▸ Exercise:
Your reply must be one number: the count of lines in the data below that contain "wget".

▸ Material shown:
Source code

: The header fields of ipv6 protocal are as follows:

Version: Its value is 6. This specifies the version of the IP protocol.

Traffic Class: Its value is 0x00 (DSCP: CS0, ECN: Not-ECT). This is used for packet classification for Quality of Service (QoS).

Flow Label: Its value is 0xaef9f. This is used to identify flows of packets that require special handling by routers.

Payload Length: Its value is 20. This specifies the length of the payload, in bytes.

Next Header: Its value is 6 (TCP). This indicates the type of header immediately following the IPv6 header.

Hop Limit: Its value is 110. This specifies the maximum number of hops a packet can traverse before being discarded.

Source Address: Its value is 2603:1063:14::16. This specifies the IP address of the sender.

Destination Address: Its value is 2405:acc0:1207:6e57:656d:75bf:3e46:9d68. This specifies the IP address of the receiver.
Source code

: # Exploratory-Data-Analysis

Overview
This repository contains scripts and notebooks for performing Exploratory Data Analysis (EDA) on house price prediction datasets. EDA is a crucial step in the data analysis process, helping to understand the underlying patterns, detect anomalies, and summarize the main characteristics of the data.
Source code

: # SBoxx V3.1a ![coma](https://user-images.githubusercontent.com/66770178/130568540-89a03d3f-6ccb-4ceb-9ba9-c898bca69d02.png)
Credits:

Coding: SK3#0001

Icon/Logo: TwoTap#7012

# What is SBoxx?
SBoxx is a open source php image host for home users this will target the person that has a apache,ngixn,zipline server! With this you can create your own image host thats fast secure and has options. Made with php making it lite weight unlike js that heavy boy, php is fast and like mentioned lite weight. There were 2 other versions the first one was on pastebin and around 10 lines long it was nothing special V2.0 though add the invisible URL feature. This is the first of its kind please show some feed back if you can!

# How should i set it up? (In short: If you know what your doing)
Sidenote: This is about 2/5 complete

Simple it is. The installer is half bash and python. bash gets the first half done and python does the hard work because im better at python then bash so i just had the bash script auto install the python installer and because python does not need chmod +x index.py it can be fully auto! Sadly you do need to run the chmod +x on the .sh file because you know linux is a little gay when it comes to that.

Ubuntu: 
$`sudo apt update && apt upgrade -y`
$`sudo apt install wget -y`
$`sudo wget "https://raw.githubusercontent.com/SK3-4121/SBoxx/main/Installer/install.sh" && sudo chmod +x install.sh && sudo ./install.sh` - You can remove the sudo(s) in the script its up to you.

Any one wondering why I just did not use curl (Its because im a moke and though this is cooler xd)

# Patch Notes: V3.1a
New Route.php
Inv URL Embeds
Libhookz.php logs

▸ Answer space:
2